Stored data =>
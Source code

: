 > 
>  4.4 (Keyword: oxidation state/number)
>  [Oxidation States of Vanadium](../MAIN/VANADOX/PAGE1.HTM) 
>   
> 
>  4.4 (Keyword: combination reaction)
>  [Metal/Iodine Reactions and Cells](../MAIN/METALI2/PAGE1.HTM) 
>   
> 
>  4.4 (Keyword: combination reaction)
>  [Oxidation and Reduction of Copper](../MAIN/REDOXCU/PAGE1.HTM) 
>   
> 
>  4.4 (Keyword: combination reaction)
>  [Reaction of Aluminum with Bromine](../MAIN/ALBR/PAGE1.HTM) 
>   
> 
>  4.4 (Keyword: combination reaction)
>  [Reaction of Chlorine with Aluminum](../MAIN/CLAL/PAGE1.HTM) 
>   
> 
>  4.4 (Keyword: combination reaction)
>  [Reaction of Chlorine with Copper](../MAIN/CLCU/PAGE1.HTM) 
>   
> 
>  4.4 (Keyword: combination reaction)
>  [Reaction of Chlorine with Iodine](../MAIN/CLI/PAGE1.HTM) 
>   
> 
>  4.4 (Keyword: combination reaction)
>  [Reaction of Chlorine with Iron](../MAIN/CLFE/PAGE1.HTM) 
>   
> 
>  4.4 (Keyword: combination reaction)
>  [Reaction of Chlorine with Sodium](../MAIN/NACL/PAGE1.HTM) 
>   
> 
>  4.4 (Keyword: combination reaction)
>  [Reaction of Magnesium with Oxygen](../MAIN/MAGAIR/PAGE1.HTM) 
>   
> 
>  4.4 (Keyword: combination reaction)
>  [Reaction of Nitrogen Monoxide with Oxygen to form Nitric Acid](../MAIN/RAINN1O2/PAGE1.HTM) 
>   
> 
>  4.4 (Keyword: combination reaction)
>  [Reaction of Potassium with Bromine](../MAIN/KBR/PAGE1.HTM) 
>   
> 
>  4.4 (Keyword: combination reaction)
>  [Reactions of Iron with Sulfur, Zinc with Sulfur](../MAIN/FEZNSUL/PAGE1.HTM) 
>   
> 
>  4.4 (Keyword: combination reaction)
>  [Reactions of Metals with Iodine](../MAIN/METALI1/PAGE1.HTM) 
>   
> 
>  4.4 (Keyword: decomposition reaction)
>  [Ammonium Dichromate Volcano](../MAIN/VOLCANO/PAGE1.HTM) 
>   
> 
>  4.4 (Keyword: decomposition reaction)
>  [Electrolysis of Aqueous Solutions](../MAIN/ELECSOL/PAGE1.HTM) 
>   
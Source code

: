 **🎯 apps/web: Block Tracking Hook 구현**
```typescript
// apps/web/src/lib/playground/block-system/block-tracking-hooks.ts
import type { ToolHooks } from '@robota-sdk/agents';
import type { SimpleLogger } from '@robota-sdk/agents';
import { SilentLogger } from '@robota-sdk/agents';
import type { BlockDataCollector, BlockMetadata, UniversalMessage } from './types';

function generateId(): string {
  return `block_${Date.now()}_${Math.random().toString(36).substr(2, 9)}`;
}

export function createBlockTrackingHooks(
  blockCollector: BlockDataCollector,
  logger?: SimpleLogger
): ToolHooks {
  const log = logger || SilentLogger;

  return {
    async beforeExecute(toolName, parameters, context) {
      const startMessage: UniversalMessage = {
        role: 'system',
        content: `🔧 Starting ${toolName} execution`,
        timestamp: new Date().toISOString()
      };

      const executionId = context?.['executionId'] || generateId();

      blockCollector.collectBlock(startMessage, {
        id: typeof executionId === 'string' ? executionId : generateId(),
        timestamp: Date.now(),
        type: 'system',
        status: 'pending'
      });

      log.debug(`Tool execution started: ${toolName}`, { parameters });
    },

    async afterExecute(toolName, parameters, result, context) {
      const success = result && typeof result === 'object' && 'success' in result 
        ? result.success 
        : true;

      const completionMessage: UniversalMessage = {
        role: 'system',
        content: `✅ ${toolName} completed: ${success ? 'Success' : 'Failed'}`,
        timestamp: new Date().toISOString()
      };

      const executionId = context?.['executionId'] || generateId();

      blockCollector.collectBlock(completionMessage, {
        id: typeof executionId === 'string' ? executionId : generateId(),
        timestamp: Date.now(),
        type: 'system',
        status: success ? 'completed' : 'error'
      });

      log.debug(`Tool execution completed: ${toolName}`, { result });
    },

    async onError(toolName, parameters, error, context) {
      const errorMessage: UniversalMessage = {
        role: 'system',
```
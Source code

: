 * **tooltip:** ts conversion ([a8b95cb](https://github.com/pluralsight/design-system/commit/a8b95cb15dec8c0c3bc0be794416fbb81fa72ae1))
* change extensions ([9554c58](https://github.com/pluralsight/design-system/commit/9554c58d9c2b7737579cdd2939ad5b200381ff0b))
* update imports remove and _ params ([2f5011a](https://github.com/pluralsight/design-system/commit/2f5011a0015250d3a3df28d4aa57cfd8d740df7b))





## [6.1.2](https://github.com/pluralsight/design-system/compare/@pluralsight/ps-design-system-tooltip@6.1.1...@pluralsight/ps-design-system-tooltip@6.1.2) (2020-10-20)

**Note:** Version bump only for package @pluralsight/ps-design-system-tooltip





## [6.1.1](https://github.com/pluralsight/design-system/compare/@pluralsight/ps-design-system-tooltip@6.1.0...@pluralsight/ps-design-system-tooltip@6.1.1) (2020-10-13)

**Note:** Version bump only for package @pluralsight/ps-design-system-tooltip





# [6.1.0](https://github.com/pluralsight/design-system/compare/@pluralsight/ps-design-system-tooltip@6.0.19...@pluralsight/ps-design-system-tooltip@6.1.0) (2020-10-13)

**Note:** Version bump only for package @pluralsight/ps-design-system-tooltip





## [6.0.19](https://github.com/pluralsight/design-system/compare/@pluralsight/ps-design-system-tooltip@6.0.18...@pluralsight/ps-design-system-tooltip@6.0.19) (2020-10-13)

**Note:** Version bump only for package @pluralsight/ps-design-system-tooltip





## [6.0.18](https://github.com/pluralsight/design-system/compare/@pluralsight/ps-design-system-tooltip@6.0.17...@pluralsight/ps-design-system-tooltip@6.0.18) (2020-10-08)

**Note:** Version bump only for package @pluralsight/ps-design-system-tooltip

Problem requirements => Copy out all lines above holding "Copper".

Completed exercise =>
>  [Oxidation and Reduction of Copper](../MAIN/REDOXCU/PAGE1.HTM) 
>  [Reaction of Chlorine with Copper](../MAIN/CLCU/PAGE1.HTM) 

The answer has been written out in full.